[Document images with source code]
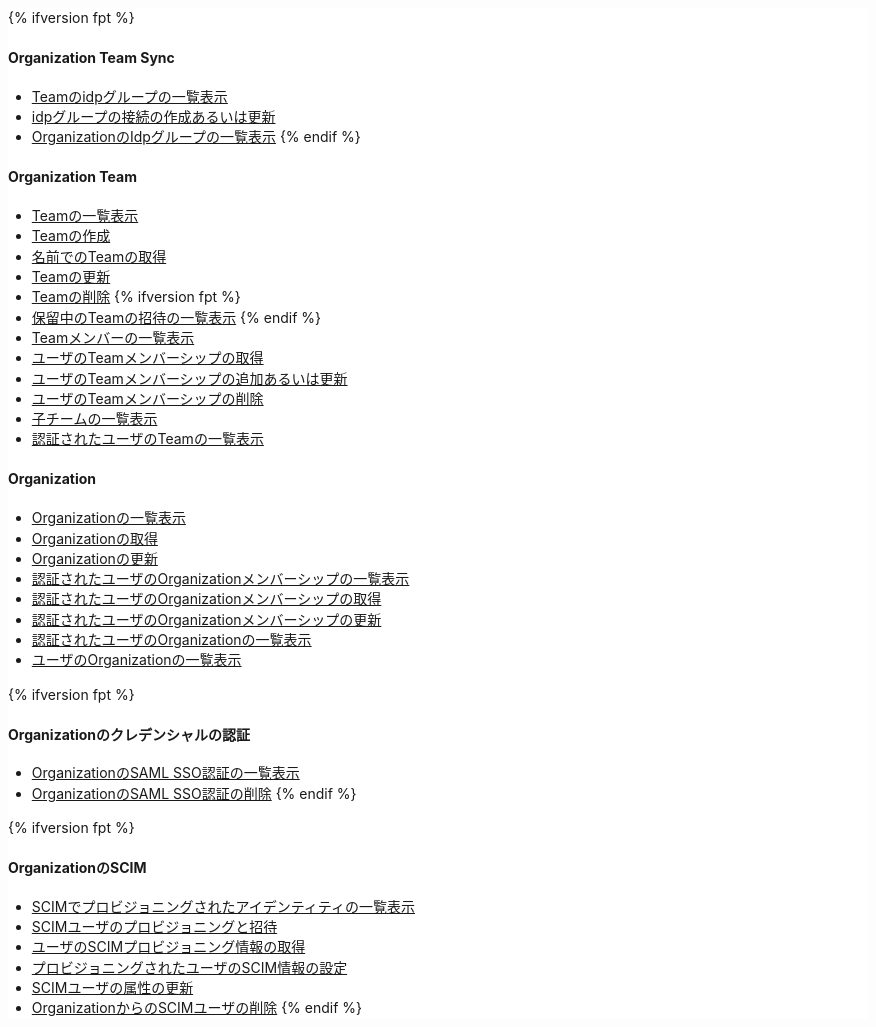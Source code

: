{% ifversion fpt %}
#### Organization Team Sync

* [Teamのidpグループの一覧表示](/rest/reference/teams#list-idp-groups-for-a-team)
* [idpグループの接続の作成あるいは更新](/rest/reference/teams#create-or-update-idp-group-connections)
* [OrganizationのIdpグループの一覧表示](/rest/reference/teams#list-idp-groups-for-an-organization)
{% endif %}

#### Organization Team

* [Teamの一覧表示](/rest/reference/teams#list-teams)
* [Teamの作成](/rest/reference/teams#create-a-team)
* [名前でのTeamの取得](/rest/reference/teams#get-a-team-by-name)
* [Teamの更新](/rest/reference/teams#update-a-team)
* [Teamの削除](/rest/reference/teams#delete-a-team)
{% ifversion fpt %}
* [保留中のTeamの招待の一覧表示](/rest/reference/teams#list-pending-team-invitations)
{% endif %}
* [Teamメンバーの一覧表示](/rest/reference/teams#list-team-members)
* [ユーザのTeamメンバーシップの取得](/rest/reference/teams#get-team-membership-for-a-user)
* [ユーザのTeamメンバーシップの追加あるいは更新](/rest/reference/teams#add-or-update-team-membership-for-a-user)
* [ユーザのTeamメンバーシップの削除](/rest/reference/teams#remove-team-membership-for-a-user)
* [子チームの一覧表示](/rest/reference/teams#list-child-teams)
* [認証されたユーザのTeamの一覧表示](/rest/reference/teams#list-teams-for-the-authenticated-user)

#### Organization

* [Organizationの一覧表示](/rest/reference/orgs#list-organizations)
* [Organizationの取得](/rest/reference/orgs#list-organizations)
* [Organizationの更新](/rest/reference/orgs#update-an-organization)
* [認証されたユーザのOrganizationメンバーシップの一覧表示](/rest/reference/orgs#list-organization-memberships-for-the-authenticated-user)
* [認証されたユーザのOrganizationメンバーシップの取得](/rest/reference/orgs#get-an-organization-membership-for-the-authenticated-user)
* [認証されたユーザのOrganizationメンバーシップの更新](/rest/reference/orgs#update-an-organization-membership-for-the-authenticated-user)
* [認証されたユーザのOrganizationの一覧表示](/rest/reference/orgs#list-organizations-for-the-authenticated-user)
* [ユーザのOrganizationの一覧表示](/rest/reference/orgs#list-organizations-for-a-user)

{% ifversion fpt %}
#### Organizationのクレデンシャルの認証

* [OrganizationのSAML SSO認証の一覧表示](/rest/reference/orgs#list-saml-sso-authorizations-for-an-organization)
* [OrganizationのSAML SSO認証の削除](/rest/reference/orgs#remove-a-saml-sso-authorization-for-an-organization)
{% endif %}

{% ifversion fpt %}
#### OrganizationのSCIM

* [SCIMでプロビジョニングされたアイデンティティの一覧表示](/rest/reference/scim#list-scim-provisioned-identities)
* [SCIMユーザのプロビジョニングと招待](/rest/reference/scim#provision-and-invite-a-scim-user)
* [ユーザのSCIMプロビジョニング情報の取得](/rest/reference/scim#get-scim-provisioning-information-for-a-user)
* [プロビジョニングされたユーザのSCIM情報の設定](/rest/reference/scim#set-scim-information-for-a-provisioned-user)
* [SCIMユーザの属性の更新](/rest/reference/scim#update-an-attribute-for-a-scim-user)
* [OrganizationからのSCIMユーザの削除](/rest/reference/scim#delete-a-scim-user-from-an-organization)
{% endif %}
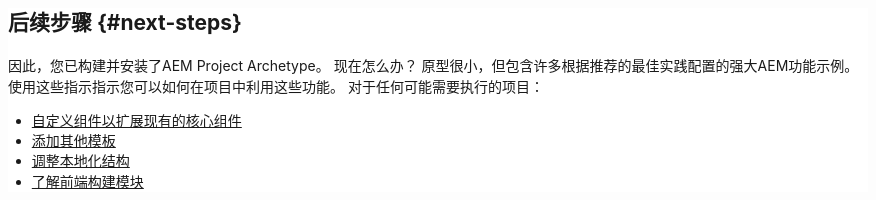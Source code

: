 ## 后续步骤 {#next-steps}

因此，您已构建并安装了AEM Project Archetype。 现在怎么办？ 原型很小，但包含许多根据推荐的最佳实践配置的强大AEM功能示例。 使用这些指示指示您可以如何在项目中利用这些功能。 对于任何可能需要执行的项目：

* [自定义组件以扩展现有的核心组件](customizing.md)
* [添加其他模板](https://helpx.adobe.com/content/help/en/experience-manager/6-5/sites/authoring/using/templates.html)
* [调整本地化结构](https://helpx.adobe.com/experience-manager/6-5/sites/administering/using/tc-prep.html)
* [了解前端构建模块](front-end-build.md)
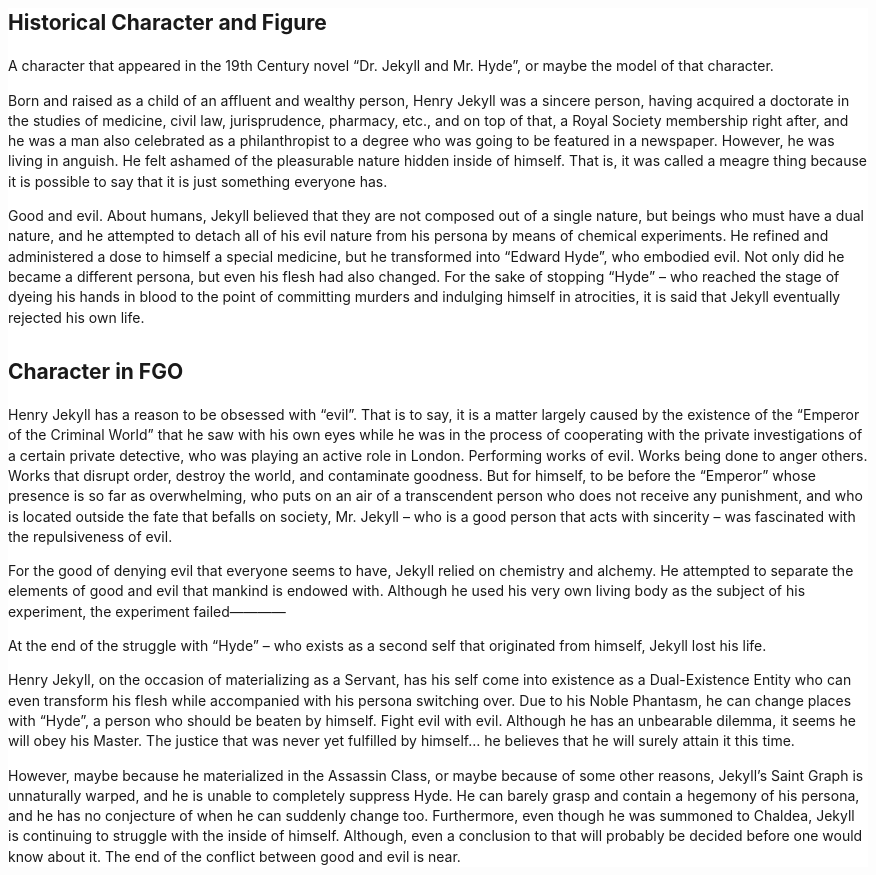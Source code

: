 ## Historical Character and Figure

A character that appeared in the 19th Century novel “Dr. Jekyll and Mr. Hyde”, or maybe the model of that character.

Born and raised as a child of an affluent and wealthy person, Henry Jekyll was a sincere person, having acquired a doctorate in the studies of medicine, civil law, jurisprudence, pharmacy, etc., and on top of that, a Royal Society membership right after, and he was a man also celebrated as a philanthropist to a degree who was going to be featured in a newspaper. However, he was living in anguish. He felt ashamed of the pleasurable nature hidden inside of himself. That is, it was called a meagre thing because it is possible to say that it is just something everyone has.

Good and evil. About humans, Jekyll believed that they are not composed out of a single nature, but beings who must have a dual nature, and he attempted to detach all of his evil nature from his persona by means of chemical experiments. He refined and administered a dose to himself a special medicine, but he transformed into “Edward Hyde”, who embodied evil. Not only did he became a different persona, but even his flesh had also changed. For the sake of stopping “Hyde” – who reached the stage of dyeing his hands in blood to the point of committing murders and indulging himself in atrocities, it is said that Jekyll eventually rejected his own life.

## Character in FGO

Henry Jekyll has a reason to be obsessed with “evil”. That is to say, it is a matter largely caused by the existence of the “Emperor of the Criminal World” that he saw with his own eyes while he was in the process of cooperating with the private investigations of a certain private detective, who was playing an active role in London.
Performing works of evil.
Works being done to anger others.
Works that disrupt order, destroy the world, and contaminate goodness.
But for himself, to be before the “Emperor” whose presence is so far as overwhelming, who puts on an air of a transcendent person who does not receive any punishment, and who is located outside the fate that befalls on society, Mr. Jekyll – who is a good person that acts with sincerity – was fascinated with the repulsiveness of evil.

For the good of denying evil that everyone seems to have, Jekyll relied on chemistry and alchemy. He attempted to separate the elements of good and evil that mankind is endowed with. Although he used his very own living body as the subject of his experiment, the experiment failed————

At the end of the struggle with “Hyde” – who exists as a second self that originated from himself, Jekyll lost his life.

Henry Jekyll, on the occasion of materializing as a Servant, has his self come into existence as a Dual-Existence Entity who can even transform his flesh while accompanied with his persona switching over. Due to his Noble Phantasm, he can change places with “Hyde”, a person who should be beaten by himself. Fight evil with evil. Although he has an unbearable dilemma, it seems he will obey his Master. The justice that was never yet fulfilled by himself… he believes that he will surely attain it this time.

However, maybe because he materialized in the Assassin Class, or maybe because of some other reasons, Jekyll’s Saint Graph is unnaturally warped, and he is unable to completely suppress Hyde. He can barely grasp and contain a hegemony of his persona, and he has no conjecture of when he can suddenly change too. Furthermore, even though he was summoned to Chaldea, Jekyll is continuing to struggle with the inside of himself. Although, even a conclusion to that will probably be decided before one would know about it. The end of the conflict between good and evil is near.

— YOUR TASK —
Every entry above should be returned exactly, with no images included.

— REPLY —
Source code

:{% ifversion fpt %}
#### Organization Team Sync

* [Teamのidpグループの一覧表示](/rest/reference/teams#list-idp-groups-for-a-team)
* [idpグループの接続の作成あるいは更新](/rest/reference/teams#create-or-update-idp-group-connections)
* [OrganizationのIdpグループの一覧表示](/rest/reference/teams#list-idp-groups-for-an-organization)
{% endif %}

#### Organization Team

* [Teamの一覧表示](/rest/reference/teams#list-teams)
* [Teamの作成](/rest/reference/teams#create-a-team)
* [名前でのTeamの取得](/rest/reference/teams#get-a-team-by-name)
* [Teamの更新](/rest/reference/teams#update-a-team)
* [Teamの削除](/rest/reference/teams#delete-a-team)
{% ifversion fpt %}
* [保留中のTeamの招待の一覧表示](/rest/reference/teams#list-pending-team-invitations)
{% endif %}
* [Teamメンバーの一覧表示](/rest/reference/teams#list-team-members)
* [ユーザのTeamメンバーシップの取得](/rest/reference/teams#get-team-membership-for-a-user)
* [ユーザのTeamメンバーシップの追加あるいは更新](/rest/reference/teams#add-or-update-team-membership-for-a-user)
* [ユーザのTeamメンバーシップの削除](/rest/reference/teams#remove-team-membership-for-a-user)
* [子チームの一覧表示](/rest/reference/teams#list-child-teams)
* [認証されたユーザのTeamの一覧表示](/rest/reference/teams#list-teams-for-the-authenticated-user)

#### Organization

* [Organizationの一覧表示](/rest/reference/orgs#list-organizations)
* [Organizationの取得](/rest/reference/orgs#list-organizations)
* [Organizationの更新](/rest/reference/orgs#update-an-organization)
* [認証されたユーザのOrganizationメンバーシップの一覧表示](/rest/reference/orgs#list-organization-memberships-for-the-authenticated-user)
* [認証されたユーザのOrganizationメンバーシップの取得](/rest/reference/orgs#get-an-organization-membership-for-the-authenticated-user)
* [認証されたユーザのOrganizationメンバーシップの更新](/rest/reference/orgs#update-an-organization-membership-for-the-authenticated-user)
* [認証されたユーザのOrganizationの一覧表示](/rest/reference/orgs#list-organizations-for-the-authenticated-user)
* [ユーザのOrganizationの一覧表示](/rest/reference/orgs#list-organizations-for-a-user)

{% ifversion fpt %}
#### Organizationのクレデンシャルの認証

* [OrganizationのSAML SSO認証の一覧表示](/rest/reference/orgs#list-saml-sso-authorizations-for-an-organization)
* [OrganizationのSAML SSO認証の削除](/rest/reference/orgs#remove-a-saml-sso-authorization-for-an-organization)
{% endif %}

{% ifversion fpt %}
#### OrganizationのSCIM

* [SCIMでプロビジョニングされたアイデンティティの一覧表示](/rest/reference/scim#list-scim-provisioned-identities)
* [SCIMユーザのプロビジョニングと招待](/rest/reference/scim#provision-and-invite-a-scim-user)
* [ユーザのSCIMプロビジョニング情報の取得](/rest/reference/scim#get-scim-provisioning-information-for-a-user)
* [プロビジョニングされたユーザのSCIM情報の設定](/rest/reference/scim#set-scim-information-for-a-provisioned-user)
* [SCIMユーザの属性の更新](/rest/reference/scim#update-an-attribute-for-a-scim-user)
* [OrganizationからのSCIMユーザの削除](/rest/reference/scim#delete-a-scim-user-from-an-organization)
{% endif %}
Source code

: ## 后续步骤 {#next-steps}

因此，您已构建并安装了AEM Project Archetype。 现在怎么办？ 原型很小，但包含许多根据推荐的最佳实践配置的强大AEM功能示例。 使用这些指示指示您可以如何在项目中利用这些功能。 对于任何可能需要执行的项目：

* [自定义组件以扩展现有的核心组件](customizing.md)
* [添加其他模板](https://helpx.adobe.com/content/help/en/experience-manager/6-5/sites/authoring/using/templates.html)
* [调整本地化结构](https://helpx.adobe.com/experience-manager/6-5/sites/administering/using/tc-prep.html)
* [了解前端构建模块](front-end-build.md)
Source code

: ## Historical Character and Figure

A character that appeared in the 19th Century novel “Dr. Jekyll and Mr. Hyde”, or maybe the model of that character.

Born and raised as a child of an affluent and wealthy person, Henry Jekyll was a sincere person, having acquired a doctorate in the studies of medicine, civil law, jurisprudence, pharmacy, etc., and on top of that, a Royal Society membership right after, and he was a man also celebrated as a philanthropist to a degree who was going to be featured in a newspaper. However, he was living in anguish. He felt ashamed of the pleasurable nature hidden inside of himself. That is, it was called a meagre thing because it is possible to say that it is just something everyone has.

Good and evil. About humans, Jekyll believed that they are not composed out of a single nature, but beings who must have a dual nature, and he attempted to detach all of his evil nature from his persona by means of chemical experiments. He refined and administered a dose to himself a special medicine, but he transformed into “Edward Hyde”, who embodied evil. Not only did he became a different persona, but even his flesh had also changed. For the sake of stopping “Hyde” – who reached the stage of dyeing his hands in blood to the point of committing murders and indulging himself in atrocities, it is said that Jekyll eventually rejected his own life.

## Character in FGO

Henry Jekyll has a reason to be obsessed with “evil”. That is to say, it is a matter largely caused by the existence of the “Emperor of the Criminal World” that he saw with his own eyes while he was in the process of cooperating with the private investigations of a certain private detective, who was playing an active role in London.
Performing works of evil.
Works being done to anger others.
Works that disrupt order, destroy the world, and contaminate goodness.
But for himself, to be before the “Emperor” whose presence is so far as overwhelming, who puts on an air of a transcendent person who does not receive any punishment, and who is located outside the fate that befalls on society, Mr. Jekyll – who is a good person that acts with sincerity – was fascinated with the repulsiveness of evil.

For the good of denying evil that everyone seems to have, Jekyll relied on chemistry and alchemy. He attempted to separate the elements of good and evil that mankind is endowed with. Although he used his very own living body as the subject of his experiment, the experiment failed————

At the end of the struggle with “Hyde” – who exists as a second self that originated from himself, Jekyll lost his life.

Henry Jekyll, on the occasion of materializing as a Servant, has his self come into existence as a Dual-Existence Entity who can even transform his flesh while accompanied with his persona switching over. Due to his Noble Phantasm, he can change places with “Hyde”, a person who should be beaten by himself. Fight evil with evil. Although he has an unbearable dilemma, it seems he will obey his Master. The justice that was never yet fulfilled by himself… he believes that he will surely attain it this time.

However, maybe because he materialized in the Assassin Class, or maybe because of some other reasons, Jekyll’s Saint Graph is unnaturally warped, and he is unable to completely suppress Hyde. He can barely grasp and contain a hegemony of his persona, and he has no conjecture of when he can suddenly change too. Furthermore, even though he was summoned to Chaldea, Jekyll is continuing to struggle with the inside of himself. Although, even a conclusion to that will probably be decided before one would know about it. The end of the conflict between good and evil is near.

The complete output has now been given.